* [Instructions to follow]
Only one stretch of the data below should be repeated: the lines from the line containing "## Traffic Statistics" through the line containing "## Treeview", inclusive, exactly as they are.

* [Extracted entries]
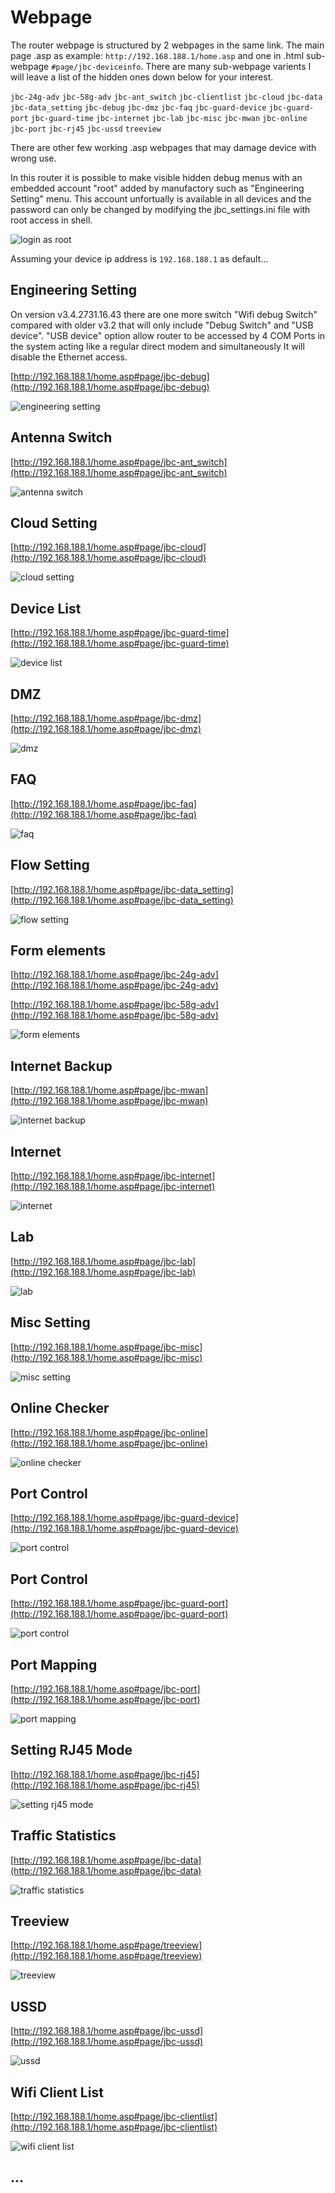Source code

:# Webpage

The router webpage is structured by 2 webpages in the same link. The main page .asp as example: `http://192.168.188.1/home.asp` and one in .html sub-webpage `#page/jbc-deviceinfo`.
There are many sub-webpage varients I will leave a list of the hidden ones down below for your interest. 

`jbc-24g-adv` `jbc-58g-adv` `jbc-ant_switch` `jbc-clientlist` `jbc-cloud` `jbc-data` `jbc-data_setting` `jbc-debug` `jbc-dmz` `jbc-faq` `jbc-guard-device` `jbc-guard-port` `jbc-guard-time` `jbc-internet` `jbc-lab` `jbc-misc` `jbc-mwan` `jbc-online` `jbc-port` `jbc-rj45` `jbc-ussd` `treeview`

There are other few working .asp webpages that may damage device with wrong use.

In this router it is possible to make visible hidden debug menus with an embedded account "root" added by manufactory such as "Engineering Setting" menu. This account unfortually is available in all devices and the password can only be changed by modifying the jbc_settings.ini file with root access in shell.

![login as root](https://github.com/leandroadonis86/5G-CPE_NR500-EA-Router/blob/main/Secrets/Webpage/login_asroot.png)

Assuming your device ip address is `192.168.188.1` as default...


## Engineering Setting 
On version v3.4.2731.16.43 there are one more switch "Wifi debug Switch" compared with older v3.2 that will only include "Debug Switch" and "USB device". 
"USB device" option allow router to be accessed by 4 COM Ports in the system acting like a regular direct modem and simultaneously It will disable the Ethernet access.

[http://192.168.188.1/home.asp#page/jbc-debug](http://192.168.188.1/home.asp#page/jbc-debug)

![engineering setting](https://github.com/leandroadonis86/5G-CPE_NR500-EA-Router/blob/main/Secrets/Webpage/engineering_setting_jbc-debug.png)


## Antenna Switch
[http://192.168.188.1/home.asp#page/jbc-ant_switch](http://192.168.188.1/home.asp#page/jbc-ant_switch)

![antenna switch](https://github.com/leandroadonis86/5G-CPE_NR500-EA-Router/blob/main/Secrets/Webpage/antenna_switch_jbc-ant_switch.png)


## Cloud Setting 
[http://192.168.188.1/home.asp#page/jbc-cloud](http://192.168.188.1/home.asp#page/jbc-cloud)

![cloud setting](https://github.com/leandroadonis86/5G-CPE_NR500-EA-Router/blob/main/Secrets/Webpage/cloud_setting_jbc-cloud.png)


## Device List 
[http://192.168.188.1/home.asp#page/jbc-guard-time](http://192.168.188.1/home.asp#page/jbc-guard-time)

![device list](https://github.com/leandroadonis86/5G-CPE_NR500-EA-Router/blob/main/Secrets/Webpage/device_list_jbc-guard-time.png)


## DMZ 
[http://192.168.188.1/home.asp#page/jbc-dmz](http://192.168.188.1/home.asp#page/jbc-dmz)

![dmz](https://github.com/leandroadonis86/5G-CPE_NR500-EA-Router/blob/main/Secrets/Webpage/dmz_jbc-dmz.png)


## FAQ 
[http://192.168.188.1/home.asp#page/jbc-faq](http://192.168.188.1/home.asp#page/jbc-faq)

![faq](https://github.com/leandroadonis86/5G-CPE_NR500-EA-Router/blob/main/Secrets/Webpage/faq_jbc-faq.png)


## Flow Setting 
[http://192.168.188.1/home.asp#page/jbc-data_setting](http://192.168.188.1/home.asp#page/jbc-data_setting)

![flow setting](https://github.com/leandroadonis86/5G-CPE_NR500-EA-Router/blob/main/Secrets/Webpage/flow_setting_jbc-data_setting.png)


## Form elements 
[http://192.168.188.1/home.asp#page/jbc-24g-adv](http://192.168.188.1/home.asp#page/jbc-24g-adv)

[http://192.168.188.1/home.asp#page/jbc-58g-adv](http://192.168.188.1/home.asp#page/jbc-58g-adv)

![form elements](https://github.com/leandroadonis86/5G-CPE_NR500-EA-Router/blob/main/Secrets/Webpage/form_elements_jbc-24g-adv_jbc-58g-adv.png)


## Internet Backup 
[http://192.168.188.1/home.asp#page/jbc-mwan](http://192.168.188.1/home.asp#page/jbc-mwan)

![internet backup](https://github.com/leandroadonis86/5G-CPE_NR500-EA-Router/blob/main/Secrets/Webpage/internet_backup_jbc-mwan.png)


## Internet 
[http://192.168.188.1/home.asp#page/jbc-internet](http://192.168.188.1/home.asp#page/jbc-internet)

![internet](https://github.com/leandroadonis86/5G-CPE_NR500-EA-Router/blob/main/Secrets/Webpage/internet_jbc-internet.png)


## Lab 
[http://192.168.188.1/home.asp#page/jbc-lab](http://192.168.188.1/home.asp#page/jbc-lab)

![lab](https://github.com/leandroadonis86/5G-CPE_NR500-EA-Router/blob/main/Secrets/Webpage/lab_jbc-lab.png)


## Misc Setting 
[http://192.168.188.1/home.asp#page/jbc-misc](http://192.168.188.1/home.asp#page/jbc-misc)

![misc setting](https://github.com/leandroadonis86/5G-CPE_NR500-EA-Router/blob/main/Secrets/Webpage/misc_setting_jbc-misc.png)


## Online Checker 
[http://192.168.188.1/home.asp#page/jbc-online](http://192.168.188.1/home.asp#page/jbc-online)

![online checker](https://github.com/leandroadonis86/5G-CPE_NR500-EA-Router/blob/main/Secrets/Webpage/online_checker_jbc-online.png)


## Port Control 
[http://192.168.188.1/home.asp#page/jbc-guard-device](http://192.168.188.1/home.asp#page/jbc-guard-device)

![port control](https://github.com/leandroadonis86/5G-CPE_NR500-EA-Router/blob/main/Secrets/Webpage/port_control_jbc-guard-device.png)


## Port Control 
[http://192.168.188.1/home.asp#page/jbc-guard-port](http://192.168.188.1/home.asp#page/jbc-guard-port)

![port control](https://github.com/leandroadonis86/5G-CPE_NR500-EA-Router/blob/main/Secrets/Webpage/port_control_jbc-guard-port.png)


## Port Mapping 
[http://192.168.188.1/home.asp#page/jbc-port](http://192.168.188.1/home.asp#page/jbc-port)

![port mapping](https://github.com/leandroadonis86/5G-CPE_NR500-EA-Router/blob/main/Secrets/Webpage/port_mapping_jbc-port.png)


## Setting RJ45 Mode 
[http://192.168.188.1/home.asp#page/jbc-rj45](http://192.168.188.1/home.asp#page/jbc-rj45)

![setting rj45 mode](https://github.com/leandroadonis86/5G-CPE_NR500-EA-Router/blob/main/Secrets/Webpage/setting_rj45_mode_jbc-rj45.png)


## Traffic Statistics 
[http://192.168.188.1/home.asp#page/jbc-data](http://192.168.188.1/home.asp#page/jbc-data)

![traffic statistics](https://github.com/leandroadonis86/5G-CPE_NR500-EA-Router/blob/main/Secrets/Webpage/traffic_statistics_jbc-data.png)


## Treeview 
[http://192.168.188.1/home.asp#page/treeview](http://192.168.188.1/home.asp#page/treeview)

![treeview](https://github.com/leandroadonis86/5G-CPE_NR500-EA-Router/blob/main/Secrets/Webpage/treeview.png)


## USSD 
[http://192.168.188.1/home.asp#page/jbc-ussd](http://192.168.188.1/home.asp#page/jbc-ussd)

![ussd](https://github.com/leandroadonis86/5G-CPE_NR500-EA-Router/blob/main/Secrets/Webpage/ussd_jbc-ussd.png)


## Wifi Client List 
[http://192.168.188.1/home.asp#page/jbc-clientlist](http://192.168.188.1/home.asp#page/jbc-clientlist)

![wifi client list](https://github.com/leandroadonis86/5G-CPE_NR500-EA-Router/blob/main/Secrets/Webpage/wifi_client_list_jbc-clientlist.png)




## ...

* [Answer to this exercise]
## Traffic Statistics 
[http://192.168.188.1/home.asp#page/jbc-data](http://192.168.188.1/home.asp#page/jbc-data)

![traffic statistics](https://github.com/leandroadonis86/5G-CPE_NR500-EA-Router/blob/main/Secrets/Webpage/traffic_statistics_jbc-data.png)


## Treeview 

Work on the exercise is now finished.